Ulaş: Yalnız kalmak istiyorsun, tamam ses etmem. Ama geleyim.

Oğuz : Tamam. Sahildeyim.

Telefonu kapattıktan sonra cebimde ki sigarayı çıkartıp yaktım. Ulaş'ı bekleyemezdim.

Sırf onu kırdım diye kutu yaptım ama değmedi. Sonra gelip seni seviyorum diyor, nasıl inanayım şimdi. Hele o babaya öyle çocuk...

Düşüncelerim ile boğuşurken yanıma bir beden kendini attı. Bir süre öyle sessiz durdu.

Oğuz: Ne zaman konuşmayı düşünüyorsun?

Ulaş: Sana geleceğim ama konuşmıcam demiştim.

Oğuz: Böyle de hiç çekilmiyorsun.

Güldü.

Ulaş : Hadi ya, hadi canım. Nasılmış çekilen halim?

Oğuz: Konuşunca, hiç susmayınca.

Ulaş: Depresyon sana yarıyor, hep böyle kal.

Oğuz: Al gırdın gırdın.

Ulaş: Neyi? Kafanı mı? Daha değil ama yakındır taş kafa.

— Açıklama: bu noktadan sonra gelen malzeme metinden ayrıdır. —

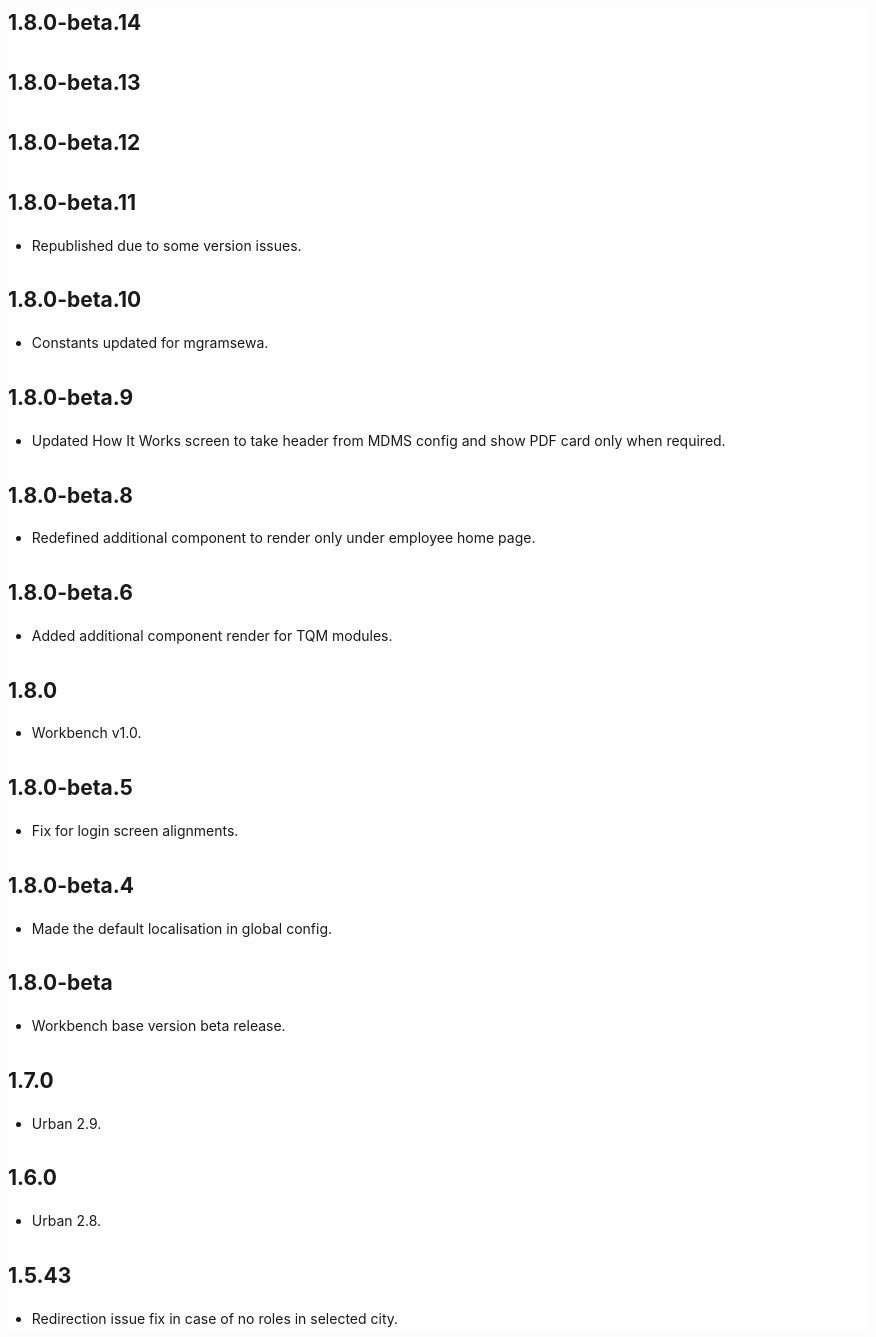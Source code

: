 ## 1.8.0-beta.14

## 1.8.0-beta.13

## 1.8.0-beta.12

## 1.8.0-beta.11
- Republished due to some version issues.

## 1.8.0-beta.10
- Constants updated for mgramsewa.

## 1.8.0-beta.9
- Updated How It Works screen to take header from MDMS config and show PDF card only when required.

## 1.8.0-beta.8
- Redefined additional component to render only under employee home page.

## 1.8.0-beta.6
- Added additional component render for TQM modules.

## 1.8.0
- Workbench v1.0.

## 1.8.0-beta.5
- Fix for login screen alignments.

## 1.8.0-beta.4
- Made the default localisation in global config.

## 1.8.0-beta
- Workbench base version beta release.

## 1.7.0
- Urban 2.9.

## 1.6.0
- Urban 2.8.

## 1.5.43
- Redirection issue fix in case of no roles in selected city.
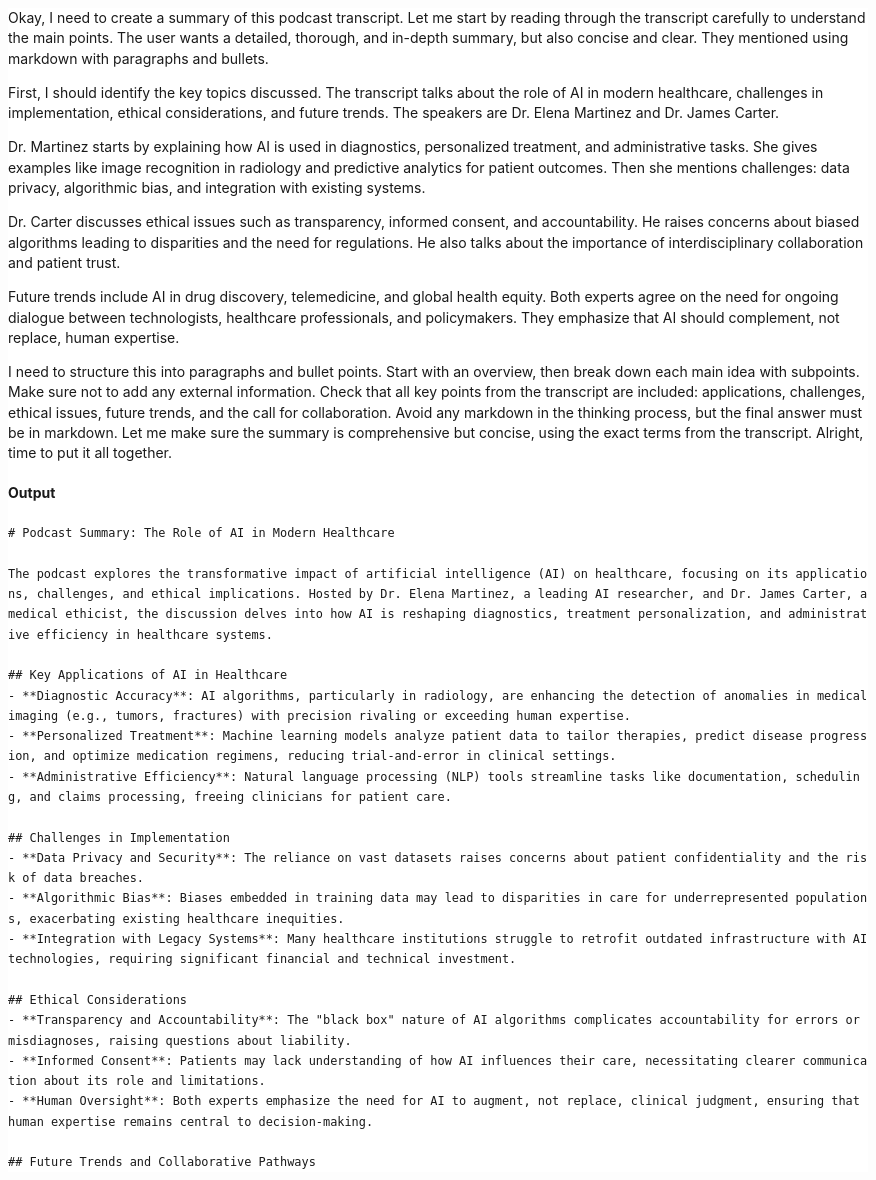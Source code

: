 Okay, I need to create a summary of this podcast transcript. Let me start by reading through the transcript carefully to understand the main points. The user wants a detailed, thorough, and in-depth summary, but also concise and clear. They mentioned using markdown with paragraphs and bullets.

First, I should identify the key topics discussed. The transcript talks about the role of AI in modern healthcare, challenges in implementation, ethical considerations, and future trends. The speakers are Dr. Elena Martinez and Dr. James Carter. 

Dr. Martinez starts by explaining how AI is used in diagnostics, personalized treatment, and administrative tasks. She gives examples like image recognition in radiology and predictive analytics for patient outcomes. Then she mentions challenges: data privacy, algorithmic bias, and integration with existing systems. 

Dr. Carter discusses ethical issues such as transparency, informed consent, and accountability. He raises concerns about biased algorithms leading to disparities and the need for regulations. He also talks about the importance of interdisciplinary collaboration and patient trust.

Future trends include AI in drug discovery, telemedicine, and global health equity. Both experts agree on the need for ongoing dialogue between technologists, healthcare professionals, and policymakers. They emphasize that AI should complement, not replace, human expertise.

I need to structure this into paragraphs and bullet points. Start with an overview, then break down each main idea with subpoints. Make sure not to add any external information. Check that all key points from the transcript are included: applications, challenges, ethical issues, future trends, and the call for collaboration. Avoid any markdown in the thinking process, but the final answer must be in markdown. Let me make sure the summary is comprehensive but concise, using the exact terms from the transcript. Alright, time to put it all together.

#### Output

```
# Podcast Summary: The Role of AI in Modern Healthcare

The podcast explores the transformative impact of artificial intelligence (AI) on healthcare, focusing on its applications, challenges, and ethical implications. Hosted by Dr. Elena Martinez, a leading AI researcher, and Dr. James Carter, a medical ethicist, the discussion delves into how AI is reshaping diagnostics, treatment personalization, and administrative efficiency in healthcare systems.

## Key Applications of AI in Healthcare
- **Diagnostic Accuracy**: AI algorithms, particularly in radiology, are enhancing the detection of anomalies in medical imaging (e.g., tumors, fractures) with precision rivaling or exceeding human expertise.  
- **Personalized Treatment**: Machine learning models analyze patient data to tailor therapies, predict disease progression, and optimize medication regimens, reducing trial-and-error in clinical settings.  
- **Administrative Efficiency**: Natural language processing (NLP) tools streamline tasks like documentation, scheduling, and claims processing, freeing clinicians for patient care.  

## Challenges in Implementation
- **Data Privacy and Security**: The reliance on vast datasets raises concerns about patient confidentiality and the risk of data breaches.  
- **Algorithmic Bias**: Biases embedded in training data may lead to disparities in care for underrepresented populations, exacerbating existing healthcare inequities.  
- **Integration with Legacy Systems**: Many healthcare institutions struggle to retrofit outdated infrastructure with AI technologies, requiring significant financial and technical investment.  

## Ethical Considerations
- **Transparency and Accountability**: The "black box" nature of AI algorithms complicates accountability for errors or misdiagnoses, raising questions about liability.  
- **Informed Consent**: Patients may lack understanding of how AI influences their care, necessitating clearer communication about its role and limitations.  
- **Human Oversight**: Both experts emphasize the need for AI to augment, not replace, clinical judgment, ensuring that human expertise remains central to decision-making.  

## Future Trends and Collaborative Pathways
```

Oğuz: Kalbim! Sevdiğim neler diyor bana!

Bir yandan gülüp bir yandan konuştu.

Ulaş : Susuluk yapma be.

Oğuz: Sence bunun imkanı var mı?

Ulaş: Yok.

Kolunu omzuna attı, eve gidene kadar öyle kaldık. Biz sustuk, deniz dalgaları konuştu. Ulaş benim başıma gelmiş en güzel şey olduğunu bir kez daha anladım. Kardeş kelimesini sonuna kadar hak eden biri.